Vascular endothelial growth factors and prostaglandins play a role in ___.

follicle vascularization and rupture

What type of hormone feedback regulatory systems are fundamental for the endocrine system?

negative and positive (negative feedback used most of the time)

Each major hypothalamic-pituitary-hormone axis is governed by ___ feedback.

negative feedback (Ex. thyroid hormones on TRH-TSH axis, cortisol on CRH-ACTH axis, gonadal steroids on the GnRH-LH/FSH axis and IGF-1 on the (GHRH)-GH axis)

What is the example of negative feedback using thyroid hormones?

decreased TH > increased TRH from hypothalamus > increased TSH from pituitary > increased T4 and T3 from thyroid gland

What is the primary example of positive feedback control?

estrogen-mediated stimulation of the mid-cycle LH surge since chronic low levels of estrogen inhibit while rising levels stimulate LH secretion

Most hormone deficiency is attributed to ____ caused by autoimmunity, surgery, infection, hemorrhage or tumor infiltration.

glandular destruction (Ex. take out parathyroids by accident in thyroid surgery)

Mutations in a number of horomones, hormone receptors, transcription factors, enzymes and channels can also lead to ___.

hormone deficiencies

How many parathyroid glands are there? Where are they located? What do they produce?

4, posterior to the thyroid gland, produce parathyroid hormone (PTH)

PTH is the primary regulator of ____. What does it do when it acts on the bone? on the kidney?

calcium physiology, induces calcium resorption, stimulates calcium resorption and synthesis of 1,25(OH)2D (which stimulates Ca absorption in the GI)

How does increased calcium acting through the calcium-sensing receptor and increased vitamin D acting through a nuclear receptor affect PTH?

inhibits its release and synthesis, an example of negative feedback

What is the primary function of PTH?

maintain ECF Ca conc within normal range

PTH acts directly on bone and kidney and indirectly on intestine through its effects on synthesis of ___ to increase serum calcium conc.

1,25-dihydroxyvitamin D

PTH production is closely regulated by the concentration of ___.

serum ionized Ca

Any tendency towards hypocalcemia is counteracted by an increased PTH secretion. This in turn does 2 things...

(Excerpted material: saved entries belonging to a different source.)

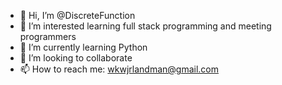 - 👋 Hi, I’m @DiscreteFunction
- 👀 I’m interested learning full stack programming and meeting programmers
- 🌱 I’m currently learning Python
- 💞️ I’m looking to collaborate
- 📫 How to reach me: wkwjrlandman@gmail.com 

<!---
DiscreteFunction/DiscreteFunction is a ✨ special ✨ repository because its `README.md` (this file) appears on your GitHub profile.
You can click the Preview link to take a look at your changes.
--->
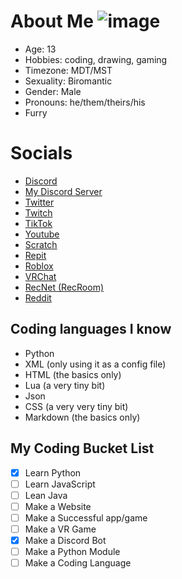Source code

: # About Me ![image](https://i.imgur.com/Kbki7oX.png)
- Age: 13
- Hobbies: coding, drawing, gaming
- Timezone: MDT/MST
- Sexuality: Biromantic
- Gender: Male
- Pronouns: he/them/theirs/his
- Furry

# Socials
- [Discord](https://discord.com/users/878439262138273793)
- [My Discord Server](https://discord.gg/cfDyJ9suVJ)
- [Twitter](https://twitter.com/___Hollo___)
- [Twitch](https://www.twitch.tv/h0llo_)
- [TikTok](https://www.tiktok.com/@..hollo)
- [Youtube](https://www.youtube.com/channel/UCQSyz6e1cVKlljS-4SLrV-w)
- [Scratch](https://scratch.mit.edu/users/HolloTheCoolPumkin/)
- [Repit](https://replit.com/@HolloDev)
- [Roblox](https://www.roblox.com/users/511701682/profile)
- [VRChat](https://vrchat.com/home/user/usr_88ad7354-cf16-463d-8d47-5f281a4a6d2d)
- [RecNet (RecRoom)](https://rec.net/user/HolloVR)
- [Reddit](https://www.reddit.com/user/Hollo-_-)

## Coding languages I know
- Python
- XML (only using it as a config file)
- HTML (the basics only)
- Lua (a very tiny bit)
- Json
- CSS (a very very tiny bit)
- Markdown (the basics only)

## My Coding Bucket List
- [x] Learn Python
- [ ] Learn JavaScript
- [ ] Lean Java
- [ ] Make a Website
- [ ] Make a Successful app/game
- [ ] Make a VR Game
- [x] Make a Discord Bot
- [ ] Make a Python Module
- [ ] Make a Coding Language
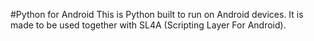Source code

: #Python for Android
This is Python built to run on Android devices. It is made to be used together with SL4A (Scripting Layer For Android).
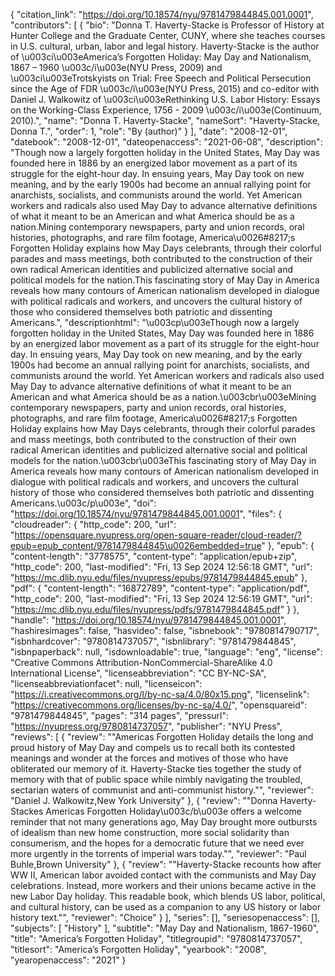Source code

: {
   "citation_link": "https://doi.org/10.18574/nyu/9781479844845.001.0001",
   "contributors": [
     {
       "bio": "Donna T. Haverty-Stacke is Professor of History at Hunter College and the Graduate Center, CUNY, where she teaches courses in U.S. cultural, urban, labor and legal history. Haverty-Stacke is the author of \u003ci\u003eAmerica’s Forgotten Holiday: May Day and Nationalism, 1867 – 1960 \u003c/i\u003e(NYU Press, 2009) and \u003ci\u003eTrotskyists on Trial: Free Speech and Political Persecution since the Age of FDR \u003c/i\u003e(NYU Press, 2015) and co-editor with Daniel J.  Walkowitz of \u003ci\u003eRethinking U.S. Labor History: Essays on the Working-Class Experience, 1756 - 2009 \u003c/i\u003e(Continuum, 2010).",
       "name": "Donna T. Haverty-Stacke",
       "nameSort": "Haverty-Stacke, Donna T.",
       "order": 1,
       "role": "By (author)"
     }
   ],
   "date": "2008-12-01",
   "datebook": "2008-12-01",
   "dateopenaccess": "2021-06-08",
   "description": "Though now a largely forgotten holiday in the United States, May Day was founded here in 1886 by an energized labor movement as a part of its struggle for the eight-hour day. In ensuing years, May Day took on new meaning, and by the early 1900s had become an annual rallying point for anarchists, socialists, and communists around the world. Yet American workers and radicals also used May Day to advance alternative definitions of what it meant to be an American and what America should be as a nation.Mining contemporary newspapers, party and union records, oral histories, photographs, and rare film footage, America\u0026#8217;s Forgotten Holiday explains how May Days celebrants, through their colorful parades and mass meetings, both contributed to the construction of their own radical American identities and publicized alternative social and political models for the nation.This fascinating story of May Day in America reveals how many contours of American nationalism developed in dialogue with political radicals and workers, and uncovers the cultural history of those who considered themselves both patriotic and dissenting Americans.",
   "descriptionhtml": "\u003cp\u003eThough now a largely forgotten holiday in the United States, May Day was founded here in 1886 by an energized labor movement as a part of its struggle for the eight-hour day. In ensuing years, May Day took on new meaning, and by the early 1900s had become an annual rallying point for anarchists, socialists, and communists around the world. Yet American workers and radicals also used May Day to advance alternative definitions of what it meant to be an American and what America should be as a nation.\u003cbr\u003eMining contemporary newspapers, party and union records, oral histories, photographs, and rare film footage, America\u0026#8217;s Forgotten Holiday explains how May Days celebrants, through their colorful parades and mass meetings, both contributed to the construction of their own radical American identities and publicized alternative social and political models for the nation.\u003cbr\u003eThis fascinating story of May Day in America reveals how many contours of American nationalism developed in dialogue with political radicals and workers, and uncovers the cultural history of those who considered themselves both patriotic and dissenting Americans.\u003c/p\u003e",
   "doi": "https://doi.org/10.18574/nyu/9781479844845.001.0001",
   "files": {
     "cloudreader": {
       "http_code": 200,
       "url": "https://opensquare.nyupress.org/open-square-reader/cloud-reader/?epub=epub_content/9781479844845\u0026embedded=true"
     },
     "epub": {
       "content-length": "3778575",
       "content-type": "application/epub+zip",
       "http_code": 200,
       "last-modified": "Fri, 13 Sep 2024 12:56:18 GMT",
       "url": "https://mc.dlib.nyu.edu/files/nyupress/epubs/9781479844845.epub"
     },
     "pdf": {
       "content-length": "16872789",
       "content-type": "application/pdf",
       "http_code": 200,
       "last-modified": "Fri, 13 Sep 2024 12:56:19 GMT",
       "url": "https://mc.dlib.nyu.edu/files/nyupress/pdfs/9781479844845.pdf"
     }
   },
   "handle": "https://doi.org/10.18574/nyu/9781479844845.001.0001",
   "hashiresimages": false,
   "hasvideo": false,
   "isbnebook": "9780814790717",
   "isbnhardcover": "9780814737057",
   "isbnlibrary": "9781479844845",
   "isbnpaperback": null,
   "isdownloadable": true,
   "language": "eng",
   "license": "Creative Commons Attribution-NonCommercial-ShareAlike 4.0 International License",
   "licenseabbreviation": "CC BY-NC-SA",
   "licenseabbreviationfacet": null,
   "licenseicon": "https://i.creativecommons.org/l/by-nc-sa/4.0/80x15.png",
   "licenselink": "https://creativecommons.org/licenses/by-nc-sa/4.0/",
   "opensquareid": "9781479844845",
   "pages": "314 pages",
   "pressurl": "https://nyupress.org/9780814737057",
   "publisher": "NYU Press",
   "reviews": [
     {
       "review": "\"Americas Forgotten Holiday details the long and proud history of May Day and compels us to recall both its contested meanings and wonder at the forces and motives of those who have obliterated our memory of it. Haverty-Stacke ties together the study of memory with that of public space while nimbly navigating the troubled, sectarian waters of communist and anti-communist history.\"",
       "reviewer": "Daniel J. Walkowitz,New York University"
     },
     {
       "review": "\"Donna Haverty-Stackes Americas Forgotten Holiday\u003c/b\u003e offers a welcome reminder that not many generations ago, May Day brought more outbursts of idealism than new home construction, more social solidarity than consumerism, and the hopes for a democratic future that we need ever more urgently in the torrents of imperial wars today.\"",
       "reviewer": "Paul Buhle,Brown University"
     },
     {
       "review": "\"Haverty-Stacke recounts how after WW II, American labor avoided contact with the communists and May Day celebrations. Instead, more workers and their unions became active in the new Labor Day holiday. This readable book, which blends US labor, political, and cultural history, can be used as a companion to any US history or labor history text.\"",
       "reviewer": "Choice"
     }
   ],
   "series": [],
   "seriesopenaccess": [],
   "subjects": [
     "History"
   ],
   "subtitle": "May Day and Nationalism, 1867-1960",
   "title": "America’s Forgotten Holiday",
   "titlegroupid": "9780814737057",
   "titlesort": "America’s Forgotten Holiday",
   "yearbook": "2008",
   "yearopenaccess": "2021"
 }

1. increases rate of dissolution of bone mineral, increasing the flow of Ca from bone into blood 2. reduces renal clearance of Ca retaining more filtered at glomerulus in ECF 3. increases efficiency of Ca absorption in intestine by stimulating production

Immediate control of blood Ca is due to PTH effects on ___, and to a lesser extent on ____.

bone (500 mg btwn ECF and bone each day), renal calcium clearance

PTH preserves Ca concentration in the blood at the cost of ____.